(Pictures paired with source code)

----------

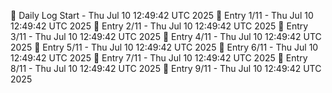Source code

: 📅 Daily Log Start - Thu Jul 10 12:49:42 UTC 2025
📌 Entry 1/11 - Thu Jul 10 12:49:42 UTC 2025
📌 Entry 2/11 - Thu Jul 10 12:49:42 UTC 2025
📌 Entry 3/11 - Thu Jul 10 12:49:42 UTC 2025
📌 Entry 4/11 - Thu Jul 10 12:49:42 UTC 2025
📌 Entry 5/11 - Thu Jul 10 12:49:42 UTC 2025
📌 Entry 6/11 - Thu Jul 10 12:49:42 UTC 2025
📌 Entry 7/11 - Thu Jul 10 12:49:42 UTC 2025
📌 Entry 8/11 - Thu Jul 10 12:49:42 UTC 2025
📌 Entry 9/11 - Thu Jul 10 12:49:42 UTC 2025
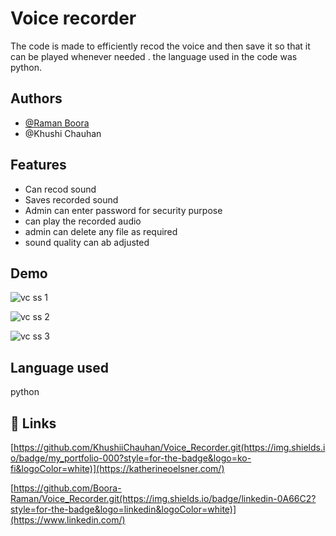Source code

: 
# Voice recorder

The code is made to efficiently recod the voice and then save it so that it can be played whenever needed .
the language used in the code was python.



## Authors

- [@Raman Boora ](https://www.github.com/octokatherine)
- @Khushi Chauhan


## Features

- Can recod sound 
- Saves recorded sound
- Admin can enter password for security purpose
- can play the recorded audio
- admin can delete any file as required
- sound quality can ab adjusted



## Demo


![vc ss 1](https://github.com/Boora-Raman/Voice_Recorder/assets/142530032/945910d3-654f-46a6-b515-0358910c87c4)

![vc ss 2](https://github.com/Boora-Raman/Voice_Recorder/assets/142530032/a43e8740-b453-4f46-a12c-6262ba52368f)

![vc ss 3](https://github.com/Boora-Raman/Voice_Recorder/assets/142530032/1de01b70-fcc5-46f8-80f4-6e0770279f22)



## Language used 
python  
## 🔗 Links
[https://github.com/KhushiiChauhan/Voice_Recorder.git(https://img.shields.io/badge/my_portfolio-000?style=for-the-badge&logo=ko-fi&logoColor=white)](https://katherineoelsner.com/)



[https://github.com/Boora-Raman/Voice_Recorder.git(https://img.shields.io/badge/linkedin-0A66C2?style=for-the-badge&logo=linkedin&logoColor=white)](https://www.linkedin.com/)


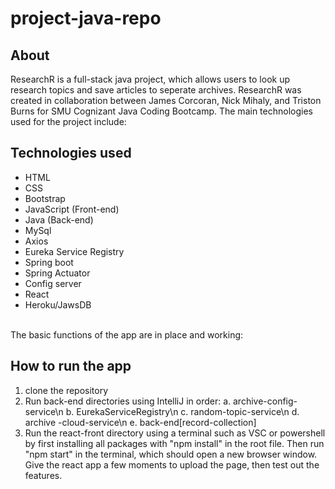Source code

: # project-java-repo

## About
ResearchR is a full-stack java project, which allows users to look up research topics and save articles to seperate archives.
ResearchR was created in collaboration between James Corcoran, Nick Mihaly, and Triston Burns for SMU Cognizant Java Coding Bootcamp.
The main technologies used for the project include:

## Technologies used
- HTML
- CSS
- Bootstrap
- JavaScript (Front-end)
- Java (Back-end)
- MySql
- Axios
- Eureka Service Registry
- Spring boot
- Spring Actuator
- Config server
- React
- Heroku/JawsDB
<br/><br/>
<p>The basic functions of the app are in place and working:</p>

## How to run the app
1. clone the repository
2. Run back-end directories using IntelliJ in order:
  a. archive-config-service\n
  b. EurekaServiceRegistry\n
  c. random-topic-service\n
  d. archive -cloud-service\n
  e. back-end[record-collection]
3. Run the react-front directory using a terminal such as VSC or powershell by first installing all packages with "npm install" in the root file.
  Then run "npm start" in the terminal, which should open a new browser window. Give the react app a few moments to upload the page, then test out the features.

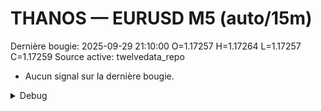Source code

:# THANOS — EURUSD M5 (auto/15m)
Dernière bougie: 2025-09-29 21:10:00  O=1.17257  H=1.17264  L=1.17257  C=1.17259
Source active: twelvedata_repo

- Aucun signal sur la dernière bougie.

<details><summary>Debug</summary>

- TD_API_KEY manquant.

</details>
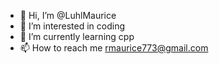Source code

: - 👋 Hi, I’m @LuhlMaurice
- 👀 I’m interested in coding
- 🌱 I’m currently learning cpp
- 📫 How to reach me rmaurice773@gmail.com
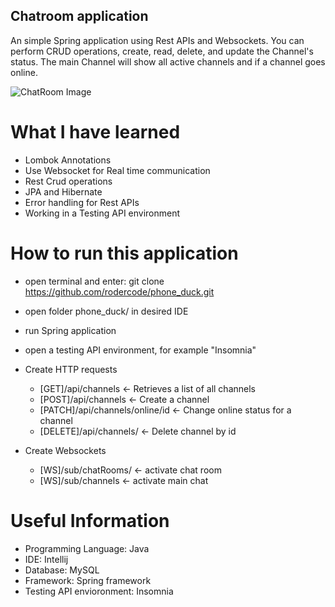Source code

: ## Chatroom application
An simple Spring application using Rest APIs and Websockets.
You can perform CRUD operations, create, read, delete, and update 
the Channel's status. The main Channel will show all active channels
and if a channel goes online.

![ChatRoom Image](chatroom.png)

# What I have learned
- Lombok Annotations
- Use Websocket for Real time communication
- Rest Crud operations
- JPA and Hibernate
- Error handling for Rest APIs
- Working in a Testing API environment

# How to run this application
- open terminal and enter: git clone https://github.com/rodercode/phone_duck.git
- open folder phone_duck/ in desired IDE
- run Spring application
- open a testing API environment, for example "Insomnia"
- Create HTTP requests
  - [GET]/api/channels <- Retrieves a list of all channels
  - [POST]/api/channels <- Create a channel
  - [PATCH]/api/channels/online/id <- Change online status for a channel
  - [DELETE]/api/channels/<id> <- Delete channel by id

- Create Websockets
   - [WS]/sub/chatRooms/ <- activate chat room
   - [WS]/sub/channels <- activate main chat
# Useful Information
* Programming Language: Java
* IDE: Intellij
* Database: MySQL
* Framework: Spring framework
* Testing API envioronment: Insomnia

----------

* Exercise details: Reproduce every line from the preceding data in which the word "logoColor" can be found.

* Exercise solution:
[https://github.com/KhushiiChauhan/Voice_Recorder.git(https://img.shields.io/badge/my_portfolio-000?style=for-the-badge&logo=ko-fi&logoColor=white)](https://katherineoelsner.com/)
[https://github.com/Boora-Raman/Voice_Recorder.git(https://img.shields.io/badge/linkedin-0A66C2?style=for-the-badge&logo=linkedin&logoColor=white)](https://www.linkedin.com/)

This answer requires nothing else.